### TASK DESCRIPTION
Using the data below, gather each line that includes the word "from".

——

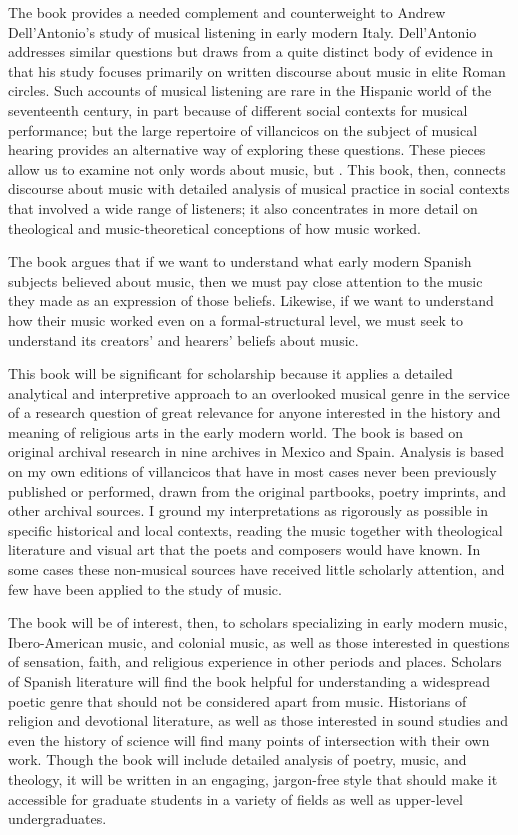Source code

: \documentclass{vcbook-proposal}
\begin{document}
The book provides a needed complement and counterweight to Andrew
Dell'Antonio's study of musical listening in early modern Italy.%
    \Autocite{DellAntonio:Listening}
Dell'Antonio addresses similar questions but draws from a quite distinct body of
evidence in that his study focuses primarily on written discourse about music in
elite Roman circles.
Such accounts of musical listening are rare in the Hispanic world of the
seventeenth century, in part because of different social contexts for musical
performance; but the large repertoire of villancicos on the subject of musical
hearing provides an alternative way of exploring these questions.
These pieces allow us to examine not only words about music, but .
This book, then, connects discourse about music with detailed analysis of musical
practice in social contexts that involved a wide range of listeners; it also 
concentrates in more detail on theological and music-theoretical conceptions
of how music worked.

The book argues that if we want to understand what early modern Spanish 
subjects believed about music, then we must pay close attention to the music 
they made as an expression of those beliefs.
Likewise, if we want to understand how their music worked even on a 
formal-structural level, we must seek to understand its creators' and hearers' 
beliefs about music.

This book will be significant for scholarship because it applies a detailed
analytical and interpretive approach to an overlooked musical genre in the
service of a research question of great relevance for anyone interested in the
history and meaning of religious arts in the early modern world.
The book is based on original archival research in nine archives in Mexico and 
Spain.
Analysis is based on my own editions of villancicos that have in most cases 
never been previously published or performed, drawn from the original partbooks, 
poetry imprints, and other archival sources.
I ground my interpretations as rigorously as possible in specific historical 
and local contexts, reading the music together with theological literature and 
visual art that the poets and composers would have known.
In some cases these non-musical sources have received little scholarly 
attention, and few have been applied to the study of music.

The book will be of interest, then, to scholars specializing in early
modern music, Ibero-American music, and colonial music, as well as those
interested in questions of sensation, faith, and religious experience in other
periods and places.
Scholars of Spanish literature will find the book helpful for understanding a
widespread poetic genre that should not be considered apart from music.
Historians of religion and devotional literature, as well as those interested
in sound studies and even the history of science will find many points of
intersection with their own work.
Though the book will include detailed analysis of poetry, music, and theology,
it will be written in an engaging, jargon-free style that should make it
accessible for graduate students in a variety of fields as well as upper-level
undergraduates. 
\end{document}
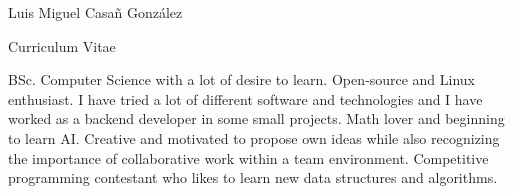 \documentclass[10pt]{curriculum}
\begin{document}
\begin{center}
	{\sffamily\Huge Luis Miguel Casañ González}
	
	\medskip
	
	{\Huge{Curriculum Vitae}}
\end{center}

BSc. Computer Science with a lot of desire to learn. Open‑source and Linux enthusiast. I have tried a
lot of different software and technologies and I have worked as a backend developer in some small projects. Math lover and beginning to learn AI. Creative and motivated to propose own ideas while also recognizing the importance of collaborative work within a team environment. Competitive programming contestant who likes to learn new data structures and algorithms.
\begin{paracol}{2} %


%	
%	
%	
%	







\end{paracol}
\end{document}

——

### RESPONSE AREA
Dell'Antonio addresses similar questions but draws from a quite distinct body of
never been previously published or performed, drawn from the original partbooks, 
widespread poetic genre that should not be considered apart from music.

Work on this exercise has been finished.